> **EXTRACTED ENTRIES**
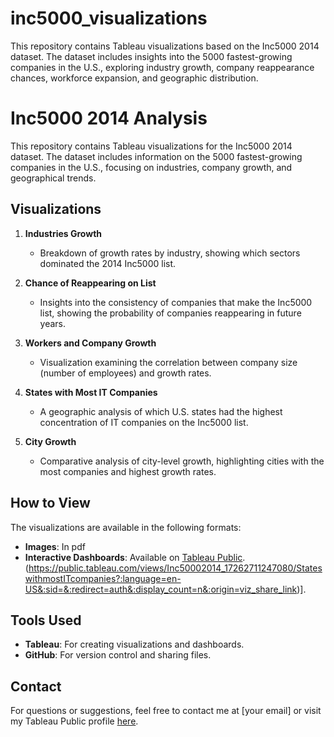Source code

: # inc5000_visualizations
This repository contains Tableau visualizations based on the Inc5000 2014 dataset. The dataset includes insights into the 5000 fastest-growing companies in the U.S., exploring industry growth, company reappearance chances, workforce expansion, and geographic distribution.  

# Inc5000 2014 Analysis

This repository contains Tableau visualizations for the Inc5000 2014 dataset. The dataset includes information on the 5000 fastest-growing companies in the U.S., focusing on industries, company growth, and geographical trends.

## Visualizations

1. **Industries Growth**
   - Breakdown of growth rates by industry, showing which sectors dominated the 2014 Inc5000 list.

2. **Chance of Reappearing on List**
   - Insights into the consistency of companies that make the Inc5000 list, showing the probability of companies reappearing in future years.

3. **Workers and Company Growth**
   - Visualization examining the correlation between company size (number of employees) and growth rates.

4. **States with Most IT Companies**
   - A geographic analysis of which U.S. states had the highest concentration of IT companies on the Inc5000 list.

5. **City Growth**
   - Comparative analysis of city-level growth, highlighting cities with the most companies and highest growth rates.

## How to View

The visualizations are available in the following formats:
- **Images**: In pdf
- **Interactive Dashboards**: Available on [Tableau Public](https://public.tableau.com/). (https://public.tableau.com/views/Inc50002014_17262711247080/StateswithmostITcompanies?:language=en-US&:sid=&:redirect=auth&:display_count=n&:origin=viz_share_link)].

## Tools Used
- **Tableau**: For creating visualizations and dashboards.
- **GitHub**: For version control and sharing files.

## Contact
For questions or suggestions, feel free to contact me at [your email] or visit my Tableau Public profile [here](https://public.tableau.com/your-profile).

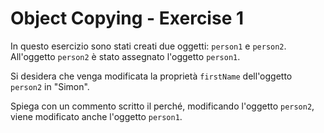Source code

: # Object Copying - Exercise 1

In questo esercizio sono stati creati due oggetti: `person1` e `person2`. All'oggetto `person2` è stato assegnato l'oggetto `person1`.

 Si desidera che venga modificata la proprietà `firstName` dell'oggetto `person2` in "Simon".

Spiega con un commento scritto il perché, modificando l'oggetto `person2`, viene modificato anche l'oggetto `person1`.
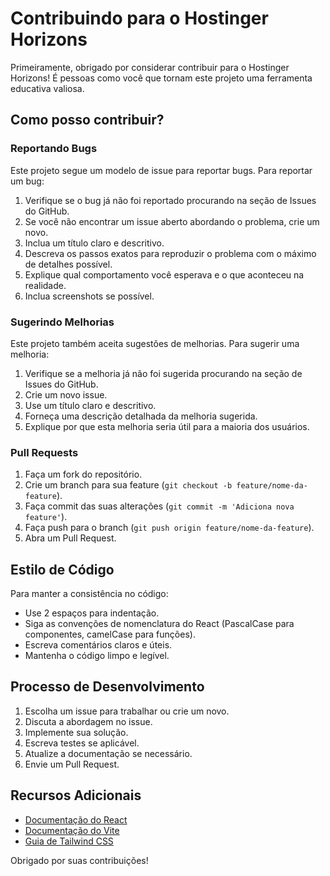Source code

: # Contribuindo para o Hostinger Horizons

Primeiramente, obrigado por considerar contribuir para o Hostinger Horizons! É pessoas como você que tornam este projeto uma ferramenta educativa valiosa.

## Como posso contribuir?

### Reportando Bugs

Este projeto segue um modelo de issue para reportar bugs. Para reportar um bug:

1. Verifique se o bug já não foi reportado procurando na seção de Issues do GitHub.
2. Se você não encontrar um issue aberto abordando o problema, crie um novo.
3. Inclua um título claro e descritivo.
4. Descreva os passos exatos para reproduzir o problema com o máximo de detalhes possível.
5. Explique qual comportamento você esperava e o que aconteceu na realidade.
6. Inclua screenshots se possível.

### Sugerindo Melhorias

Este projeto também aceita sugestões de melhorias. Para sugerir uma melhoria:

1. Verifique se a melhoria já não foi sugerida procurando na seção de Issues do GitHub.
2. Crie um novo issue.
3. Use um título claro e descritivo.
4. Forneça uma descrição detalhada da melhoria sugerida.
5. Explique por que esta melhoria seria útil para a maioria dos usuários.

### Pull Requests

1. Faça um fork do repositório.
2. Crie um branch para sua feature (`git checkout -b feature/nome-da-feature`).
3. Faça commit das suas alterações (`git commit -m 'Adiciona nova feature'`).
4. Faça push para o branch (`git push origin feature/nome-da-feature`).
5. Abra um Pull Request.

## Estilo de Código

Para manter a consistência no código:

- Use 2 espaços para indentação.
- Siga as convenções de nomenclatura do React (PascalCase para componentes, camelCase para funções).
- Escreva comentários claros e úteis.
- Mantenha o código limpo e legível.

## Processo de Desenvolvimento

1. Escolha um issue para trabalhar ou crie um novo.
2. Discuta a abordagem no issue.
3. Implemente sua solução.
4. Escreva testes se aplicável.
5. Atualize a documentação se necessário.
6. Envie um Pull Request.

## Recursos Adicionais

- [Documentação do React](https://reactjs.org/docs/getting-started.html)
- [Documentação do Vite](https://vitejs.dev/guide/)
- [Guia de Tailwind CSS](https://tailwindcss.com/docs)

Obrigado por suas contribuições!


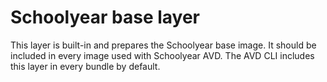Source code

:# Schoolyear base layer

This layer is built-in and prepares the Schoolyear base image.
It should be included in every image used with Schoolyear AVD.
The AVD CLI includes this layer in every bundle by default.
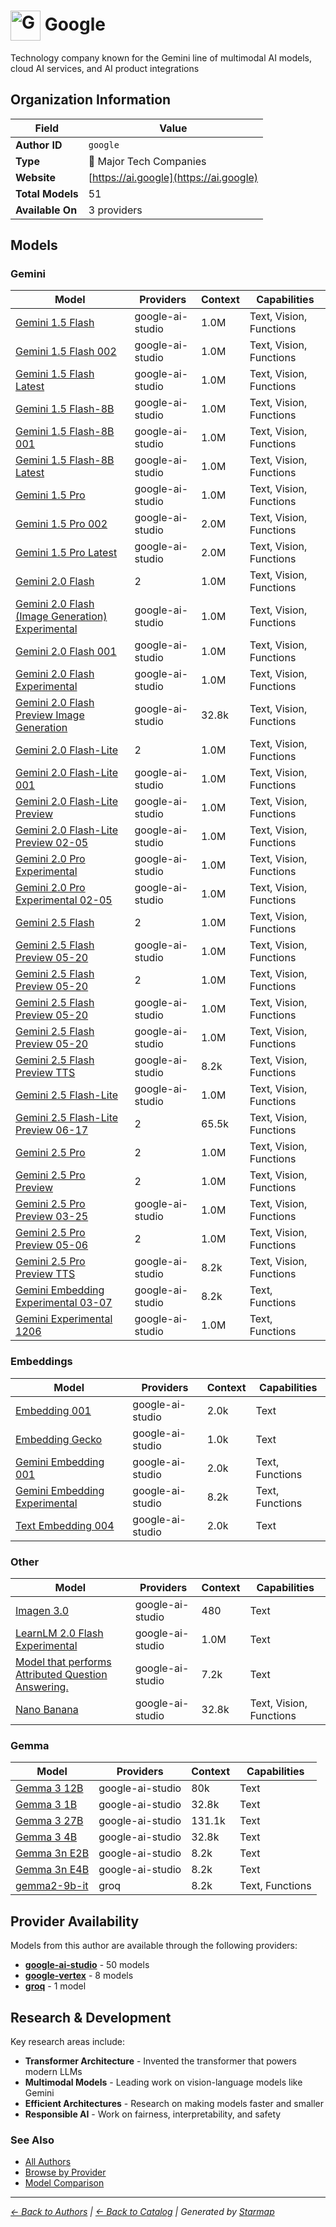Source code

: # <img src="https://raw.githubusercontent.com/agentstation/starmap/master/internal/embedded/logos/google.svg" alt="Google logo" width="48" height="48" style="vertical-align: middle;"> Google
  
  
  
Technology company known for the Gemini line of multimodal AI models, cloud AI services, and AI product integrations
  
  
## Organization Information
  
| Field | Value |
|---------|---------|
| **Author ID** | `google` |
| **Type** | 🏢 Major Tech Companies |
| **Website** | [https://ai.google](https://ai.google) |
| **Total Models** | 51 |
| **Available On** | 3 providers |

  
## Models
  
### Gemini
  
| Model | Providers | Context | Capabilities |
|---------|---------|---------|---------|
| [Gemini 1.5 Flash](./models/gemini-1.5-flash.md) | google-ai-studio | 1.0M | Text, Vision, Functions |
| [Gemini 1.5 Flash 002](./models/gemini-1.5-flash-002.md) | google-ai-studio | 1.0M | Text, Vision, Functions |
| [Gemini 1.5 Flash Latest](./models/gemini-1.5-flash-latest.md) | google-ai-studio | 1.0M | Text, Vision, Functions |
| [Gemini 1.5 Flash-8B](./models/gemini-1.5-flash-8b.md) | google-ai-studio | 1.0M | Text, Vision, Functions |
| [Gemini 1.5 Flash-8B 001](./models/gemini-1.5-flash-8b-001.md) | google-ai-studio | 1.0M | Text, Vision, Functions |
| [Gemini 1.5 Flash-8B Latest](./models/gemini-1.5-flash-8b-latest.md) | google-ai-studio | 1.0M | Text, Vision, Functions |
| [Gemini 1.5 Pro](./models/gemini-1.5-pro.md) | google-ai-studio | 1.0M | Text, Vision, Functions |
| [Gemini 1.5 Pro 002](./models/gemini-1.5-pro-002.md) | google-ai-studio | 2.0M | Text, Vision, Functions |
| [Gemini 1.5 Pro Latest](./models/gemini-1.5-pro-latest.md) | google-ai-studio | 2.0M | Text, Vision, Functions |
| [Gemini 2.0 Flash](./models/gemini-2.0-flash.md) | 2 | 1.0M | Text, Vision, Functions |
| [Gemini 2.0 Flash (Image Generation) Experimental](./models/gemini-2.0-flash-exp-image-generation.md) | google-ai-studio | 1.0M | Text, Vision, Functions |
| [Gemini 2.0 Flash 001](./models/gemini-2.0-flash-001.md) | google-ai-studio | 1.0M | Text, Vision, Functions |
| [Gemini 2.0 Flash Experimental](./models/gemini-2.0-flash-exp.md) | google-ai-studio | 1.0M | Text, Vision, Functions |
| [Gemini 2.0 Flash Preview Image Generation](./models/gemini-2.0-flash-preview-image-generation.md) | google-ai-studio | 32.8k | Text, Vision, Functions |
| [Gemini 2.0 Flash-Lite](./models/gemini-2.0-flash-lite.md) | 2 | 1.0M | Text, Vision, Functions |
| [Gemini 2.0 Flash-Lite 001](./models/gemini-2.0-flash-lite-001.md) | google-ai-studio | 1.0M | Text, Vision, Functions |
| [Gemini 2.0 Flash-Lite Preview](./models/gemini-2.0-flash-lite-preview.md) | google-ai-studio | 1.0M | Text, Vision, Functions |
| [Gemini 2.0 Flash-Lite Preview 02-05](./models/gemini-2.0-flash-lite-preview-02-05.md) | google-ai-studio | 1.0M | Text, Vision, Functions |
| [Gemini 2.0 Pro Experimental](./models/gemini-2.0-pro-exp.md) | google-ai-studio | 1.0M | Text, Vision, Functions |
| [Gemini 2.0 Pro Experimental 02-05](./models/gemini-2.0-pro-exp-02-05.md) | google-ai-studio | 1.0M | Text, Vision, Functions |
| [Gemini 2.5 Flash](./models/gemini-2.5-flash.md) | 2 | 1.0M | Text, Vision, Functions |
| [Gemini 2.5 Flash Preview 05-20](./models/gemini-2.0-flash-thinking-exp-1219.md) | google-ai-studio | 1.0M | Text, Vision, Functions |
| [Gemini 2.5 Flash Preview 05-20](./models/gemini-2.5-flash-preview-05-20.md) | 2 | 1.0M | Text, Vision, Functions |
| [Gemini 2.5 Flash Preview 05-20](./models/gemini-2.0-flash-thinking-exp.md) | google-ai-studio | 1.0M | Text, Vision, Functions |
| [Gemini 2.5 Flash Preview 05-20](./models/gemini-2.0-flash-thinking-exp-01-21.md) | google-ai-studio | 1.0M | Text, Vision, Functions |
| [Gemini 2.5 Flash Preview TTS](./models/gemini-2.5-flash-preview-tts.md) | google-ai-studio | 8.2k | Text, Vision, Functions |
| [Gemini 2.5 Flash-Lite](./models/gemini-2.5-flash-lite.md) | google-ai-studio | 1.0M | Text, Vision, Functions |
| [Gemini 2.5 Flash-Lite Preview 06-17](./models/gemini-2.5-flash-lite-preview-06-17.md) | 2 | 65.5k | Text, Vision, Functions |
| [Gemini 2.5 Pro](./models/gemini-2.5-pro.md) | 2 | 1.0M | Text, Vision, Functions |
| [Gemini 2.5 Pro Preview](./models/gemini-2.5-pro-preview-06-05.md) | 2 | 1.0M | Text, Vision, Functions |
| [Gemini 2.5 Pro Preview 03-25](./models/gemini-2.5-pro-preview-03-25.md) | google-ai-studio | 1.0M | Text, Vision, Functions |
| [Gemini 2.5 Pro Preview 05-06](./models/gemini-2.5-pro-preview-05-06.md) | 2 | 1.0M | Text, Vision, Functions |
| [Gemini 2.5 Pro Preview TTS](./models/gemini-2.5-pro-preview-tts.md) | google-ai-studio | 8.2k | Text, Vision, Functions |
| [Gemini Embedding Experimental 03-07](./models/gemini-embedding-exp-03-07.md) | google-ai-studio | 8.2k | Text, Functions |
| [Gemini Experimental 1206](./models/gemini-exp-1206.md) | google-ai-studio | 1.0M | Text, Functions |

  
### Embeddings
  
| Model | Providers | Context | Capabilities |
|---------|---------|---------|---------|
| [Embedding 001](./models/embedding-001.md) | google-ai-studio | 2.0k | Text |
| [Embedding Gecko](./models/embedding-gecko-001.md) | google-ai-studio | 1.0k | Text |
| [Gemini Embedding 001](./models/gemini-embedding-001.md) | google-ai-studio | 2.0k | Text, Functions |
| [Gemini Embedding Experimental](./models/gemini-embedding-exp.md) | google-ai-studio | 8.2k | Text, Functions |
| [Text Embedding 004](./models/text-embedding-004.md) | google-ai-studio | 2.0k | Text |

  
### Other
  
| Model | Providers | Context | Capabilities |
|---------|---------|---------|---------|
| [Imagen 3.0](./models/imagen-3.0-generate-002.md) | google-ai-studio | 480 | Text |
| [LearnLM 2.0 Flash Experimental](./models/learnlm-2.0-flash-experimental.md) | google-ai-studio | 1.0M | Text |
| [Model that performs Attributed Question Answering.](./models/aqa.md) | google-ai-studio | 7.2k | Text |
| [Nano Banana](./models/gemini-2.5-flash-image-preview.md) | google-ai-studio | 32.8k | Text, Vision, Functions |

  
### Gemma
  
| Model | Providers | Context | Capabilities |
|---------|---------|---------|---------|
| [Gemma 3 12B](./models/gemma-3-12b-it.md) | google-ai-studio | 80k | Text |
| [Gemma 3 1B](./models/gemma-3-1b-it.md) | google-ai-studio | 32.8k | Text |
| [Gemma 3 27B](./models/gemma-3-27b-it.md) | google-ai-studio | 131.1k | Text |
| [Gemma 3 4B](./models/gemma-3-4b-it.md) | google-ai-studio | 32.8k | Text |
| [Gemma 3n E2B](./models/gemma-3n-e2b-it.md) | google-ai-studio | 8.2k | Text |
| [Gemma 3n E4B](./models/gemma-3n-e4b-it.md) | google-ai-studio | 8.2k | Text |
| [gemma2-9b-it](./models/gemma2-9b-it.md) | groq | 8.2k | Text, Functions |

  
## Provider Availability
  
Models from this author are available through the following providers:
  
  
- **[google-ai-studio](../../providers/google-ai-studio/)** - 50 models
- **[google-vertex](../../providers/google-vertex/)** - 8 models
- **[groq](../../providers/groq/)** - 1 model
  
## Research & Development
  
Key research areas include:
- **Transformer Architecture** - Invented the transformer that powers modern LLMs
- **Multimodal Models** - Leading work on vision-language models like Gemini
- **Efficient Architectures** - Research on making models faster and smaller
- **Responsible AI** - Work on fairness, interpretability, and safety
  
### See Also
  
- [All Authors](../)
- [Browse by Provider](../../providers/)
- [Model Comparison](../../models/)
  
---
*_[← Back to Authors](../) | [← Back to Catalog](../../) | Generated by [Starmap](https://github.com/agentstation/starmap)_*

> **INSTRUCTIONS FOR THE TASK**
Each line from the first line of the entries through the line containing "2. **Chance of Reappearing on List**" should be duplicated word for word, and nothing more; the pictures stay out.

> **SOLUTION FOR THIS PROBLEM**
Source code

: # inc5000_visualizations
This repository contains Tableau visualizations based on the Inc5000 2014 dataset. The dataset includes insights into the 5000 fastest-growing companies in the U.S., exploring industry growth, company reappearance chances, workforce expansion, and geographic distribution.  

# Inc5000 2014 Analysis

This repository contains Tableau visualizations for the Inc5000 2014 dataset. The dataset includes information on the 5000 fastest-growing companies in the U.S., focusing on industries, company growth, and geographical trends.

## Visualizations

1. **Industries Growth**
   - Breakdown of growth rates by industry, showing which sectors dominated the 2014 Inc5000 list.

2. **Chance of Reappearing on List**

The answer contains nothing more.